CS150 - Fall 2013 - Class 17
today: a collection of topics
- finish up optional parameters
- navigating the file system with Terminal
- calling python from Terminal
- passing command-line arguments to our program
- reading data from urls
- writing files
File system basics
- what is a file system?
- it's a way of organizing files on a hard-disk
- For most file systems, how are the files organized?

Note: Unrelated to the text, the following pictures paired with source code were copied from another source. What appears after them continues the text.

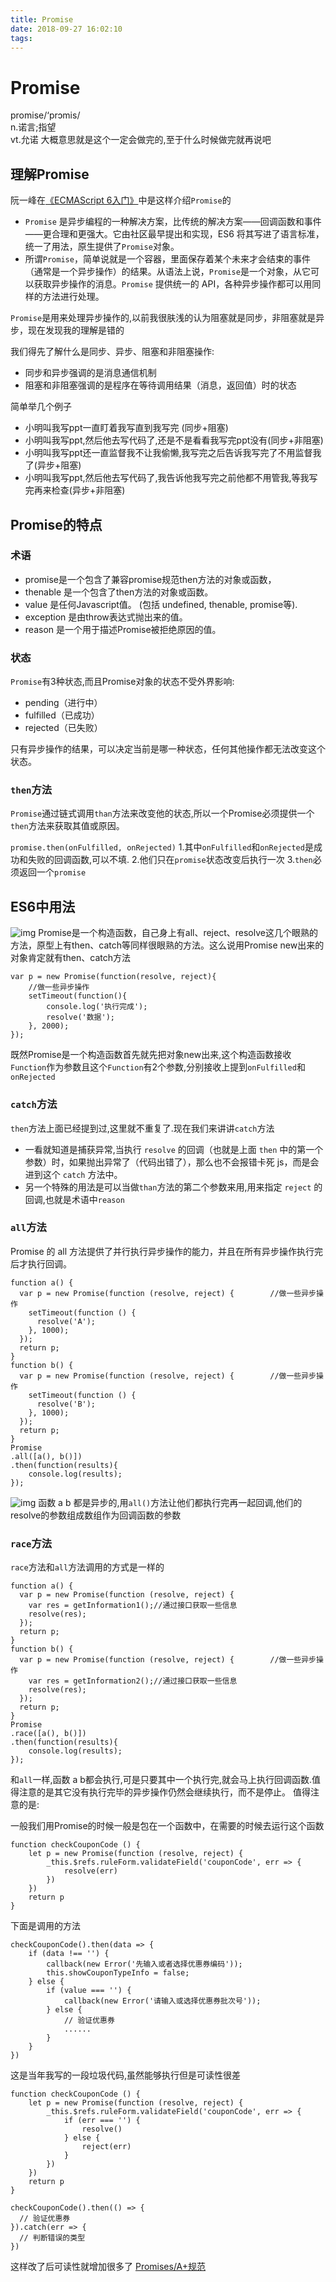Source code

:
 ```yaml
---
title: Promise
date: 2018-09-27 16:02:10
tags:
---
```

# Promise
promise/‘prɔmis/ <br> n.诺言;指望<br>vt.允诺
大概意思就是这个一定会做完的,至于什么时候做完就再说吧
## 理解Promise
阮一峰在[《ECMAScript 6入门》](http://es6.ruanyifeng.com/)中是这样介绍`Promise`的

* `Promise` 是异步编程的一种解决方案，比传统的解决方案——回调函数和事件——更合理和更强大。它由社区最早提出和实现，ES6 将其写进了语言标准，统一了用法，原生提供了`Promise`对象。
* 所谓`Promise`，简单说就是一个容器，里面保存着某个未来才会结束的事件（通常是一个异步操作）的结果。从语法上说，`Promise`是一个对象，从它可以获取异步操作的消息。`Promise` 提供统一的 API，各种异步操作都可以用同样的方法进行处理。

<!-- more -->
`Promise`是用来处理异步操作的,以前我很肤浅的认为阻塞就是同步，非阻塞就是异步，现在发现我的理解是错的

我们得先了解什么是同步、异步、阻塞和非阻塞操作:
 * 同步和异步强调的是消息通信机制
 * 阻塞和非阻塞强调的是程序在等待调用结果（消息，返回值）时的状态

简单举几个例子
- 小明叫我写ppt一直盯着我写直到我写完 (同步+阻塞)
- 小明叫我写ppt,然后他去写代码了,还是不是看看我写完ppt没有(同步+非阻塞)
- 小明叫我写ppt还一直监督我不让我偷懒,我写完之后告诉我写完了不用监督我了(异步+阻塞)
- 小明叫我写ppt,然后他去写代码了,我告诉他我写完之前他都不用管我,等我写完再来检查(异步+非阻塞)

## Promise的特点
### 术语
- promise是一个包含了兼容promise规范then方法的对象或函数，
- thenable 是一个包含了then方法的对象或函数。
- value 是任何Javascript值。 (包括 undefined, thenable, promise等).
- exception 是由throw表达式抛出来的值。
- reason 是一个用于描述Promise被拒绝原因的值。

### 状态
`Promise`有3种状态,而且Promise对象的状态不受外界影响:
- pending（进行中）
- fulfilled（已成功）
- rejected（已失败）

只有异步操作的结果，可以决定当前是哪一种状态，任何其他操作都无法改变这个状态。

### `then`方法
`Promise`通过链式调用`than`方法来改变他的状态,所以一个Promise必须提供一个`then`方法来获取其值或原因。

`promise.then(onFulfilled, onRejected)`
    1.其中`onFulfilled`和`onRejected`是成功和失败的回调函数,可以不填.
    2.他们只在`promise`状态改变后执行一次
    3.`then`必须返回一个`promise`

## ES6中用法
![img](http://pbyegcye6.bkt.clouddn.com/Promise.png)
Promise是一个构造函数，自己身上有all、reject、resolve这几个眼熟的方法，原型上有then、catch等同样很眼熟的方法。这么说用Promise new出来的对象肯定就有then、catch方法
```
var p = new Promise(function(resolve, reject){
    //做一些异步操作
    setTimeout(function(){
        console.log('执行完成');
        resolve('数据');
    }, 2000);
});
```
既然Promise是一个构造函数首先就先把对象new出来,这个构造函数接收`Function`作为参数且这个`Function`有2个参数,分别接收上提到`onFulfilled`和`onRejected`

### `catch`方法
`then`方法上面已经提到过,这里就不重复了.现在我们来讲讲`catch`方法
- 一看就知道是捕获异常,当执行 `resolve` 的回调（也就是上面 `then` 中的第一个参数）时，如果抛出异常了（代码出错了），那么也不会报错卡死 js，而是会进到这个 `catch` 方法中。
- 另一个特殊的用法是可以当做`than`方法的第二个参数来用,用来指定 `reject` 的回调,也就是术语中`reason`
###  `all`方法
Promise 的 all 方法提供了并行执行异步操作的能力，并且在所有异步操作执行完后才执行回调。
```
function a() {
  var p = new Promise(function (resolve, reject) {        //做一些异步操作
    setTimeout(function () {
      resolve('A');
    }, 1000);
  });
  return p;
}
function b() {
  var p = new Promise(function (resolve, reject) {        //做一些异步操作
    setTimeout(function () {
      resolve('B');
    }, 1000);
  });
  return p;
}
Promise
.all([a(), b()])
.then(function(results){
    console.log(results);
});
```
![img](http://pbyegcye6.bkt.clouddn.com/Promise2.png)
函数 a b 都是异步的,用`all()`方法让他们都执行完再一起回调,他们的resolve的参数组成数组作为回调函数的参数
### `race`方法
`race`方法和`all`方法调用的方式是一样的

```
function a() {
  var p = new Promise(function (resolve, reject) {        
    var res = getInformation1();//通过接口获取一些信息
    resolve(res);
  });
  return p;
}
function b() {
  var p = new Promise(function (resolve, reject) {        //做一些异步操作
    var res = getInformation2();//通过接口获取一些信息
    resolve(res);
  });
  return p;
}
Promise
.race([a(), b()])
.then(function(results){
    console.log(results);
});
```
和`all`一样,函数 a b都会执行,可是只要其中一个执行完,就会马上执行回调函数.值得注意的是其它没有执行完毕的异步操作仍然会继续执行，而不是停止。
值得注意的是:





一般我们用Promise的时候一般是包在一个函数中，在需要的时候去运行这个函数
```
function checkCouponCode () {
    let p = new Promise(function (resolve, reject) {
        _this.$refs.ruleForm.validateField('couponCode', err => {
            resolve(err)
        })
    })
    return p
}
```
下面是调用的方法
```
checkCouponCode().then(data => {
    if (data !== '') {
        callback(new Error('先输入或者选择优惠券编码'));
        this.showCouponTypeInfo = false;
    } else {
        if (value === '') {
            callback(new Error('请输入或选择优惠券批次号'));
        } else {
            // 验证优惠券
            ......
        }
    }
})
```
这是当年我写的一段垃圾代码,虽然能够执行但是可读性很差
```
function checkCouponCode () {
    let p = new Promise(function (resolve, reject) {
        _this.$refs.ruleForm.validateField('couponCode', err => {
            if (err === '') {
                resolve()
            } else {
                reject(err)
            }
        })
    })
    return p
}

checkCouponCode().then(() => {
  // 验证优惠券
}).catch(err => {
  // 判断错误的类型
})

```
这样改了后可读性就增加很多了
[Promises/A+规范](https://promisesaplus.com/)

- they are hierarchical with nested directories
- on Macs and Linux everything starts at '/'
- on Windows everything starts at a "drive", e.g. "C:\"
- What is a directory?
- a directory is a container for files and other directories
- What is the "path" of a file?
- The path of a file is the sequence of directories leading up to the file
- What is a home directory?
- On systems where multiple users can login, the home directory is the location in the file system where a user's files reside
- commonly: /home/<username>/ for example /home/dkauchak/
navigating the file system with Terminal
- How do you normally navigate through the file system?
- Using finder/explorer
- By clicking on directories
- Using the mouse
- Terminal is a program that allows us to navigate the file system and run commands/programs using just the keyboard
- Terminal is an interactive shell for the operating system (just like Python has an interactive shell)
- When we first start Terminal, we see the prompt:
dkauchak-15819:~
(Note: due to various configurations, your prompt will likely be different)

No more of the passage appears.